ASSIGNMENT
Nothing outside the range is wanted. Repeat exactly the lines below from the one with "## 4.Pirates and coins" through the one with "## 1.Digits".

Stored dataset items

□ □ □ □ □ □ □

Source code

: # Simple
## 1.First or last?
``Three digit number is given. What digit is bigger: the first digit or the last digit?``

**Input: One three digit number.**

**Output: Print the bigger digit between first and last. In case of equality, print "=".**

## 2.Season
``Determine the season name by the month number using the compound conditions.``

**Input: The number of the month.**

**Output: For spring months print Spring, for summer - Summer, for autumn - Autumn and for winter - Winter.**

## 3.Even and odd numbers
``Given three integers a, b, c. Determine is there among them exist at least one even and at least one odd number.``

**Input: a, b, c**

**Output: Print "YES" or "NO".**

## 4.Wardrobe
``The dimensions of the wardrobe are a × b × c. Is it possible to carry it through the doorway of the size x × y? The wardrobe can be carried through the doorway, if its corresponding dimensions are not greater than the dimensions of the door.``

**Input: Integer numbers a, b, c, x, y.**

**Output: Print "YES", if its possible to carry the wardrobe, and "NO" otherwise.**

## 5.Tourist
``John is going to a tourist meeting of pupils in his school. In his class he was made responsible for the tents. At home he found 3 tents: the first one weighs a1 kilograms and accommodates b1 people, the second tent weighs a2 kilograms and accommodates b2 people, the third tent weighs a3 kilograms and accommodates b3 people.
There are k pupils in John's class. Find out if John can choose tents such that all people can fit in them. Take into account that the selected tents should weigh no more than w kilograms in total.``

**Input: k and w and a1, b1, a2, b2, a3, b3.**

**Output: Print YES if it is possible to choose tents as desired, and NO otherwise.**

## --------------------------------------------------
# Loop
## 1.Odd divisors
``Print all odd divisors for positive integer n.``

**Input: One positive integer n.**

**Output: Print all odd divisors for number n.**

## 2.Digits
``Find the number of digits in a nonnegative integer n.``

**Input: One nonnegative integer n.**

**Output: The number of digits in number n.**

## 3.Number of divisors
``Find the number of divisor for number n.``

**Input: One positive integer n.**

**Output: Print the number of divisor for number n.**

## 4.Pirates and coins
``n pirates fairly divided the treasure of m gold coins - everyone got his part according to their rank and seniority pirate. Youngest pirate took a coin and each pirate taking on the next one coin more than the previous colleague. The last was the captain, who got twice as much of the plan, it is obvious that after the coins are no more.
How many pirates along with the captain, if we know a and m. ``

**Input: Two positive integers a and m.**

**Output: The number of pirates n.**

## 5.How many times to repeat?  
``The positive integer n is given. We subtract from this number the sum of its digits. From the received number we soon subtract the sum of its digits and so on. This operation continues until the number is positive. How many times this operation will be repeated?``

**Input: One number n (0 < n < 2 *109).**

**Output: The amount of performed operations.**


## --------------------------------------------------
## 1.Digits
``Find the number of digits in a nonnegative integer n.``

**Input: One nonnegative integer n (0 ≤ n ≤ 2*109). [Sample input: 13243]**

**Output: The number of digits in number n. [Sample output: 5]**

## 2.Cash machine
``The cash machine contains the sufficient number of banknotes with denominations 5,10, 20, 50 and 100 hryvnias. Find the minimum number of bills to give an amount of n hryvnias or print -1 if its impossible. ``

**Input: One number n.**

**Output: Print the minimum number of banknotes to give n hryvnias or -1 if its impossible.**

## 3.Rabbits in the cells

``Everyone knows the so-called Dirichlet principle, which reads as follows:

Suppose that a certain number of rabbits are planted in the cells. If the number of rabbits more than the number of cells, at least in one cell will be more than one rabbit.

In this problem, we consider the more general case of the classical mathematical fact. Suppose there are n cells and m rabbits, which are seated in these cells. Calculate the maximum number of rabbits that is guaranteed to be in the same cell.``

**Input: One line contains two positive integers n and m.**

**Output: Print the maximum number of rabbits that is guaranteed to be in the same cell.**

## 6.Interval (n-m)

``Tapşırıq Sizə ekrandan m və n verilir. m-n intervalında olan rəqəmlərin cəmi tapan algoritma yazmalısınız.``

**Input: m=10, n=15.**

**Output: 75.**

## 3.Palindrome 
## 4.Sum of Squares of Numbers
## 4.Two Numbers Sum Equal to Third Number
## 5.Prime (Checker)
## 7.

□ □ □ □ □ □ □

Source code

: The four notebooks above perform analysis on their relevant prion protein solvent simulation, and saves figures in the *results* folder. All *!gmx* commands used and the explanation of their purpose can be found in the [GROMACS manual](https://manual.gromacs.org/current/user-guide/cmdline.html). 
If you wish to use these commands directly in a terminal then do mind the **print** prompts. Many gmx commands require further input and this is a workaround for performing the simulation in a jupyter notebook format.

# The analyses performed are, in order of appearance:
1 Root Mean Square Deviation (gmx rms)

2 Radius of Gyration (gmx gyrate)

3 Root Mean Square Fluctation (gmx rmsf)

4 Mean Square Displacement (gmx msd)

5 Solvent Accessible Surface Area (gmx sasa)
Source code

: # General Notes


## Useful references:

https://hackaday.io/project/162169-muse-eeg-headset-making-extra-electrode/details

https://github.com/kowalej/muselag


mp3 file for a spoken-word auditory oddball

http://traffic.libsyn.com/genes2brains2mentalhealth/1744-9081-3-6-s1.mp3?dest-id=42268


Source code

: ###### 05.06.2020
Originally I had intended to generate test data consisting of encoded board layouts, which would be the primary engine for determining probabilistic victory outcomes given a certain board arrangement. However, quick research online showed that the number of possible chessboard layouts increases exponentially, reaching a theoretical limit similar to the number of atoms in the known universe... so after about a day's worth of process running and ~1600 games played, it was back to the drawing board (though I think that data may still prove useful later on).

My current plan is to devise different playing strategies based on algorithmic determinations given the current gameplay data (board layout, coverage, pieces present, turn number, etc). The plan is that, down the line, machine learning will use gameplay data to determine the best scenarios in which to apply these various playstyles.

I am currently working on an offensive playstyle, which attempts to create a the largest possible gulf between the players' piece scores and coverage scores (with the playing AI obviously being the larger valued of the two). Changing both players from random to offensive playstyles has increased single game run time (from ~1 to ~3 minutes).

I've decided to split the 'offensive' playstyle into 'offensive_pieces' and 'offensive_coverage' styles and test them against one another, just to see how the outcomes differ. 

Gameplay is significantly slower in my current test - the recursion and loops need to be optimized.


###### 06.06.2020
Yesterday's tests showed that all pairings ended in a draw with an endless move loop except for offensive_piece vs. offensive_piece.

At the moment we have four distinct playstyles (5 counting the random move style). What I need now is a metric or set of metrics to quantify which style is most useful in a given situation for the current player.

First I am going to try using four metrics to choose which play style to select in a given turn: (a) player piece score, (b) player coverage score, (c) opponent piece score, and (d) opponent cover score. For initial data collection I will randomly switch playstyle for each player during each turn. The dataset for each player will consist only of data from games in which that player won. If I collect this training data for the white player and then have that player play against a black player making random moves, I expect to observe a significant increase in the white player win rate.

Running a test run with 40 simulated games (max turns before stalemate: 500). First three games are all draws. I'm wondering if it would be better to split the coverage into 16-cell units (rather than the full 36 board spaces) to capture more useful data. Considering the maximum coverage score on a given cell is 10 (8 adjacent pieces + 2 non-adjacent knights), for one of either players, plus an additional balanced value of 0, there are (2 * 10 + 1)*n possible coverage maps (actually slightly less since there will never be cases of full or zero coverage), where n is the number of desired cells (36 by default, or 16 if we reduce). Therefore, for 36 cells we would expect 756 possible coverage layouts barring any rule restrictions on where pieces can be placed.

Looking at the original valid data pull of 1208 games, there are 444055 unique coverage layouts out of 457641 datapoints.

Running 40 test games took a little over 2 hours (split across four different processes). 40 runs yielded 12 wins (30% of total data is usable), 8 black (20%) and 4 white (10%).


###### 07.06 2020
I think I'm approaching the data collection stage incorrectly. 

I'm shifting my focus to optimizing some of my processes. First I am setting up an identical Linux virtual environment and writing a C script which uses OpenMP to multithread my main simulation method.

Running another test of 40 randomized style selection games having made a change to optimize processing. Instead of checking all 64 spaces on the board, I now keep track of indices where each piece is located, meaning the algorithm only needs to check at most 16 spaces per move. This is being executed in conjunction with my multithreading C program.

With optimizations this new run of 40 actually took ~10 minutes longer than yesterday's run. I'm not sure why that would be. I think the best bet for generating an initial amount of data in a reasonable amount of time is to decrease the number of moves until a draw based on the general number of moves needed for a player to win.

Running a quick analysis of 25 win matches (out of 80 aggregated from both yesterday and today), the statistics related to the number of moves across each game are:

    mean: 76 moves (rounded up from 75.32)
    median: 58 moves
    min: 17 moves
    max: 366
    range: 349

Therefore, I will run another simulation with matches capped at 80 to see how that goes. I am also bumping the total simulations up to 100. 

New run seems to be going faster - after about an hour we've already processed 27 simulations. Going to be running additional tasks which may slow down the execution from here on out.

□ □ □ □ □ □ □

SOLUTION TO THE PROBLEM
## 4.Pirates and coins
``n pirates fairly divided the treasure of m gold coins - everyone got his part according to their rank and seniority pirate. Youngest pirate took a coin and each pirate taking on the next one coin more than the previous colleague. The last was the captain, who got twice as much of the plan, it is obvious that after the coins are no more.
How many pirates along with the captain, if we know a and m. ``

**Input: Two positive integers a and m.**

**Output: The number of pirates n.**

## 5.How many times to repeat?  
``The positive integer n is given. We subtract from this number the sum of its digits. From the received number we soon subtract the sum of its digits and so on. This operation continues until the number is positive. How many times this operation will be repeated?``

**Input: One number n (0 < n < 2 *109).**

**Output: The amount of performed operations.**


## --------------------------------------------------
## 1.Digits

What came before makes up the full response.